-- Opening Marker --
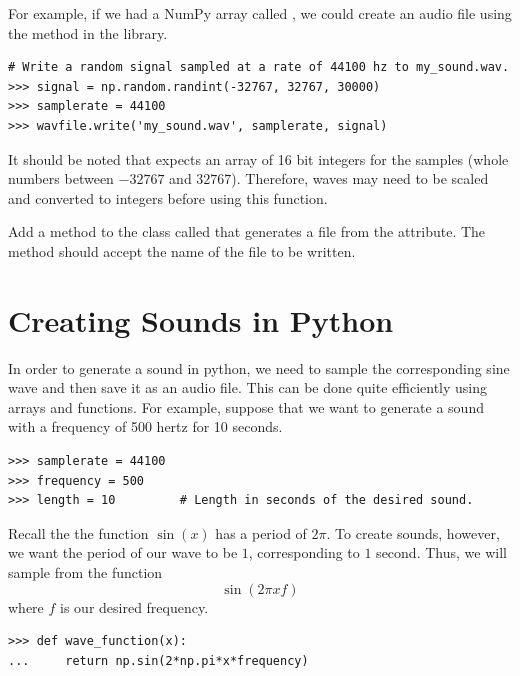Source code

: For example, if we had a NumPy array called , we could create an audio file using the  method in the  library.

\begin{lstlisting}
# Write a random signal sampled at a rate of 44100 hz to my_sound.wav.
>>> signal = np.random.randint(-32767, 32767, 30000)
>>> samplerate = 44100
>>> wavfile.write('my_sound.wav', samplerate, signal)
\end{lstlisting}

It should be noted that  expects an array of 16 bit integers for the samples (whole numbers between $-32767$ and $32767$).
Therefore, waves may need to be scaled and converted to integers before using this function.

\begin{problem}

Add a method to the  class called  that generates a  file from the  attribute.
The  method should accept the name of the file to be written.

\end{problem}

\section*{Creating Sounds in Python}

In order to generate a sound in python, we need to sample the corresponding sine wave and then save it as an audio file.
This can be done quite efficiently using  arrays and functions.
For example, suppose that we want to generate a sound with a frequency of 500 hertz for 10 seconds.

\begin{lstlisting}
>>> samplerate = 44100
>>> frequency = 500
>>> length = 10         # Length in seconds of the desired sound.
\end{lstlisting}

Recall the the function $\sin(x)$ has a period of $2\pi$.
To create sounds, however, we want the period of our wave to be $1$, corresponding to $1$ second.
Thus, we will sample from the function
\[
\sin(2\pi xf)
\]
where $f$ is our desired frequency.
\begin{lstlisting}
>>> def wave_function(x):
...     return np.sin(2*np.pi*x*frequency)
\end{lstlisting}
-- Closing Marker --
◆ **Assignment**: Wherever a line above contains "audio", copy that line.

◆ **Task solution**:
: For example, if we had a NumPy array called , we could create an audio file using the  method in the  library.
In order to generate a sound in python, we need to sample the corresponding sine wave and then save it as an audio file.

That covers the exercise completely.